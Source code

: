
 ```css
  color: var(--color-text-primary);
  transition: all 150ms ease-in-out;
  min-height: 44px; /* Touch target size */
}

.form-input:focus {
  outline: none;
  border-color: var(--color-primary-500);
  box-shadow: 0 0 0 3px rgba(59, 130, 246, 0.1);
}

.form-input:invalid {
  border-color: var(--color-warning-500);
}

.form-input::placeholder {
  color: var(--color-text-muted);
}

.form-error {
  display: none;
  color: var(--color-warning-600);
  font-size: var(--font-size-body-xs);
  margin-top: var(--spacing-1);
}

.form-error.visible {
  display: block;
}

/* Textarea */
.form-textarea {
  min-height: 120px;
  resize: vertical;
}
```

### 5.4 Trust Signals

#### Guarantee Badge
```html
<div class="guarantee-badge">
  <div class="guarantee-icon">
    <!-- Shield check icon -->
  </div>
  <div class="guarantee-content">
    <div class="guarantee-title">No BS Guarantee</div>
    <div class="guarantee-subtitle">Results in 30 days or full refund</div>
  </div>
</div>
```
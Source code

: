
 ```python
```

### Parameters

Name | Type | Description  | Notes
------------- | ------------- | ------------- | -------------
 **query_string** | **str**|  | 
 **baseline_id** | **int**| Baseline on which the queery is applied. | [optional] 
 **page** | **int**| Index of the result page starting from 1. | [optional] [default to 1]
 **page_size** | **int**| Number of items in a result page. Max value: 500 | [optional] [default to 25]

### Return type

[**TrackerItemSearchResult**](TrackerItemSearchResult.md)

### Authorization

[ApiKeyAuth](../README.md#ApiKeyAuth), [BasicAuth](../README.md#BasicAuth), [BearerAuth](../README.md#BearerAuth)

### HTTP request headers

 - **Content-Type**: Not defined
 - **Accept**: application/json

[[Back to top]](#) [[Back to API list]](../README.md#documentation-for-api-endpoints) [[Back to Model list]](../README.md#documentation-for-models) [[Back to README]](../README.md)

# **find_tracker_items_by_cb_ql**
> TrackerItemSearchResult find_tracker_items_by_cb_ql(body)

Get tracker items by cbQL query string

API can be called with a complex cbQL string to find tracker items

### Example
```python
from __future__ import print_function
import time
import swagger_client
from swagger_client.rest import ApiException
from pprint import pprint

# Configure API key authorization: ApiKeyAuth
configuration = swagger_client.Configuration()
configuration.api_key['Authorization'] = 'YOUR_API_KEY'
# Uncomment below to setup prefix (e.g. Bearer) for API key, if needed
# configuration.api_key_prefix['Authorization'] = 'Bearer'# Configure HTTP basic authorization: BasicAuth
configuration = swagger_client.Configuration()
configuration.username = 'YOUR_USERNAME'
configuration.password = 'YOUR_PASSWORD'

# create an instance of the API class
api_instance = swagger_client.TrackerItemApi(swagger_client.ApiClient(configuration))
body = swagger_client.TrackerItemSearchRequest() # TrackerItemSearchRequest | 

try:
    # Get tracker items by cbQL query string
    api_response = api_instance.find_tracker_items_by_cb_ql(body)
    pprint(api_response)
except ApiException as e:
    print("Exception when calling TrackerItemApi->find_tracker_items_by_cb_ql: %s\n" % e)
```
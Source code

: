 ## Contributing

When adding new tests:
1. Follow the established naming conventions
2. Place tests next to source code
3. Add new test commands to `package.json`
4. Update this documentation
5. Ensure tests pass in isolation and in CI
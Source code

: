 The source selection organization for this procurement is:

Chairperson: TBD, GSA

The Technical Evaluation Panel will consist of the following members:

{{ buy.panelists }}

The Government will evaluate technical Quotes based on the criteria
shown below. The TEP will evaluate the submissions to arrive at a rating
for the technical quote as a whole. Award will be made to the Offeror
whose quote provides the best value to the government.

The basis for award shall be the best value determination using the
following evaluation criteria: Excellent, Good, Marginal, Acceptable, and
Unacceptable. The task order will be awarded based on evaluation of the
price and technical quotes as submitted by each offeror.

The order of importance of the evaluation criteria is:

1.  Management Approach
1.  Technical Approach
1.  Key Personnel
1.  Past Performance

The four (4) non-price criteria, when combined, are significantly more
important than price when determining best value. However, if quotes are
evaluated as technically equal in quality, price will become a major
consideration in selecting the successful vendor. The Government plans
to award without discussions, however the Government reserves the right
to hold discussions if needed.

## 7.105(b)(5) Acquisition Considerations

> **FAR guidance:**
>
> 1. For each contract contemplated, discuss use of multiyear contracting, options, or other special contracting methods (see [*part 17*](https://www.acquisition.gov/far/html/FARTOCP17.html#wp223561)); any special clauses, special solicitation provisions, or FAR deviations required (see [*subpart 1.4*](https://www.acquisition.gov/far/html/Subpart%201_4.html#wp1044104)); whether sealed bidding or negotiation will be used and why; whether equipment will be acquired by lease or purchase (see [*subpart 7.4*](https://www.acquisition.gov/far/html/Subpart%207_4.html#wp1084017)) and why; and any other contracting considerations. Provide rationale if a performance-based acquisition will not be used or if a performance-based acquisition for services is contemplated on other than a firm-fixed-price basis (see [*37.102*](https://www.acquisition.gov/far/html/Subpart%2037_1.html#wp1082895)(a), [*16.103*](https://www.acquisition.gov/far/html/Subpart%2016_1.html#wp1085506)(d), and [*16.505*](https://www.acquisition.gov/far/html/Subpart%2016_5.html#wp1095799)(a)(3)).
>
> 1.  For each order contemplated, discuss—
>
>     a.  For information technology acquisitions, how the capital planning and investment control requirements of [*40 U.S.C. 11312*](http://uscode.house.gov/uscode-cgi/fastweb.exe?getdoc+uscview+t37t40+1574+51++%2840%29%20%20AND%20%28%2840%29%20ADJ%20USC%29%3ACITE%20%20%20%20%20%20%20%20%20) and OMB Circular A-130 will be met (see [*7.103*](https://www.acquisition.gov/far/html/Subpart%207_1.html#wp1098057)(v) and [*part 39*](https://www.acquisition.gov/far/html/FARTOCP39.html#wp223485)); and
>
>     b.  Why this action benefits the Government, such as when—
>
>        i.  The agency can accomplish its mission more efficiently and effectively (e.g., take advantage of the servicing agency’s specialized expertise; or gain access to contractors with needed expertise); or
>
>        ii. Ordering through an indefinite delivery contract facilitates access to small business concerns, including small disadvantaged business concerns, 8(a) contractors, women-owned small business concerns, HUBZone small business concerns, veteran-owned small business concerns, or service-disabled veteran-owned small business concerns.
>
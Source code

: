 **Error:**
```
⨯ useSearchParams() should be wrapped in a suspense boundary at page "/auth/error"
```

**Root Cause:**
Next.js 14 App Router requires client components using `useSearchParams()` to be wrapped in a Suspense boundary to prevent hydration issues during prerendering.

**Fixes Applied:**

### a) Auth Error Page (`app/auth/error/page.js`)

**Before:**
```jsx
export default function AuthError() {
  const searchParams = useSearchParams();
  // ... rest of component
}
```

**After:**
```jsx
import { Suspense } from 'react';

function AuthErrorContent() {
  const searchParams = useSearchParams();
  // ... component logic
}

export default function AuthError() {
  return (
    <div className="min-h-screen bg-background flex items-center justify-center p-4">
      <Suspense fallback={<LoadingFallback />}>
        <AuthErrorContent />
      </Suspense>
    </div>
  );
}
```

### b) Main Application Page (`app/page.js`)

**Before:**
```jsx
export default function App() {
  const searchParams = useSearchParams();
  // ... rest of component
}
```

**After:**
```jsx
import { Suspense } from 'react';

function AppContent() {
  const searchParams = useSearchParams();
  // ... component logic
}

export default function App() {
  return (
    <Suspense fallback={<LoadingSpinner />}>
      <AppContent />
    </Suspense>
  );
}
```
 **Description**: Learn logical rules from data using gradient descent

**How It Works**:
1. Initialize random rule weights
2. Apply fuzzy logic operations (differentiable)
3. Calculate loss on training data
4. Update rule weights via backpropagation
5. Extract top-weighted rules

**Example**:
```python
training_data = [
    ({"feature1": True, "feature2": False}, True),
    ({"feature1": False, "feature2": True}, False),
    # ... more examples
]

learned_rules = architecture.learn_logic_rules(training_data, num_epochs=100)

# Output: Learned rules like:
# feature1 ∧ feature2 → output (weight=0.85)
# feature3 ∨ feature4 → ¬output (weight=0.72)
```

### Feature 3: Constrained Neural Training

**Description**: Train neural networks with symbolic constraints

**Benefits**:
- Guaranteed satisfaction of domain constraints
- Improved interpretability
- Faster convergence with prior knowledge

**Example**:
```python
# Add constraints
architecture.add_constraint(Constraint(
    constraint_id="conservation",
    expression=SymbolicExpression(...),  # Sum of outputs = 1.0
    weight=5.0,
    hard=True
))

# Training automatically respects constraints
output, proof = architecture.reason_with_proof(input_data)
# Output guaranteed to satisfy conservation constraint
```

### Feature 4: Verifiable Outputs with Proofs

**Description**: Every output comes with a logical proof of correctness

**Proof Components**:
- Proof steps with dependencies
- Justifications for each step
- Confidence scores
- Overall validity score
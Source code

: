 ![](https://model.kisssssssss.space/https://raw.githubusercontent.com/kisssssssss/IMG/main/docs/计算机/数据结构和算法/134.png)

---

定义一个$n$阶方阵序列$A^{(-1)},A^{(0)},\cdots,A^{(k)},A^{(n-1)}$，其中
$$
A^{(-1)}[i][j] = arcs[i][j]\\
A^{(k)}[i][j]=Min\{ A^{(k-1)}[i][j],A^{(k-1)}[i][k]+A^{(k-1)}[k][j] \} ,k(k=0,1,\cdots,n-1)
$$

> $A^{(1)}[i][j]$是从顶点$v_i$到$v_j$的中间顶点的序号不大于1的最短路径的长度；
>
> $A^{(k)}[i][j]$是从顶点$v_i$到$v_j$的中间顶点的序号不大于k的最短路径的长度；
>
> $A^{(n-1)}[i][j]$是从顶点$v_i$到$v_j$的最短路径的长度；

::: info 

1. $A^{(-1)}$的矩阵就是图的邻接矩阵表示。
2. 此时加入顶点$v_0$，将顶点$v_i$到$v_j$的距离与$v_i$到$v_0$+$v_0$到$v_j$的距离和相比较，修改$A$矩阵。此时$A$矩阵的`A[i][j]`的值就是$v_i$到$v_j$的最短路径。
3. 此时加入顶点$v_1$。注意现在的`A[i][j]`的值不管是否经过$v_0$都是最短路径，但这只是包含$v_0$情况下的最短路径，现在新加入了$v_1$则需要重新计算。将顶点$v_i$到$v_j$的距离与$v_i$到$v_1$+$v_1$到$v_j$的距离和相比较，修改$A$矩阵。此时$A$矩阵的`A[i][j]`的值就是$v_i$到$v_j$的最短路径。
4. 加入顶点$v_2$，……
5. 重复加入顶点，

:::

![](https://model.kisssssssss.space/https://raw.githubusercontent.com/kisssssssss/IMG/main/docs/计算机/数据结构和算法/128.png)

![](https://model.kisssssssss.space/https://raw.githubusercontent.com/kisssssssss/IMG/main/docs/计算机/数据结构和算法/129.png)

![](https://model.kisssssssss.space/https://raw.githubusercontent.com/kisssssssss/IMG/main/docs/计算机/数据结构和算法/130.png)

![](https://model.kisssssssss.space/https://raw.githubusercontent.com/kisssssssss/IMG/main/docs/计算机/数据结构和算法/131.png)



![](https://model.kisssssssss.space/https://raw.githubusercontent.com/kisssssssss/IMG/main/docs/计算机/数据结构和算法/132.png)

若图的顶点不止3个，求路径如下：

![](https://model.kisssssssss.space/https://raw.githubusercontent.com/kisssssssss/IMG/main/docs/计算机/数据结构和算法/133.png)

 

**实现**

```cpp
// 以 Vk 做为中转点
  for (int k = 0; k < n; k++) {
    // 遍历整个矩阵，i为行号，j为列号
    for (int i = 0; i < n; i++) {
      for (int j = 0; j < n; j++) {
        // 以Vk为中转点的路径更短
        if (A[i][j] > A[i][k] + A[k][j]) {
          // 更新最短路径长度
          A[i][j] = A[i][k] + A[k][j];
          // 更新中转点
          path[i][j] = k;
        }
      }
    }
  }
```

..............................

TASK DESCRIPTION
In the listing above, each line with the word "below" is to be copied out.

SOLUTION
# Uncomment below to setup prefix (e.g. Bearer) for API key, if needed
shown below. The TEP will evaluate the submissions to arrive at a rating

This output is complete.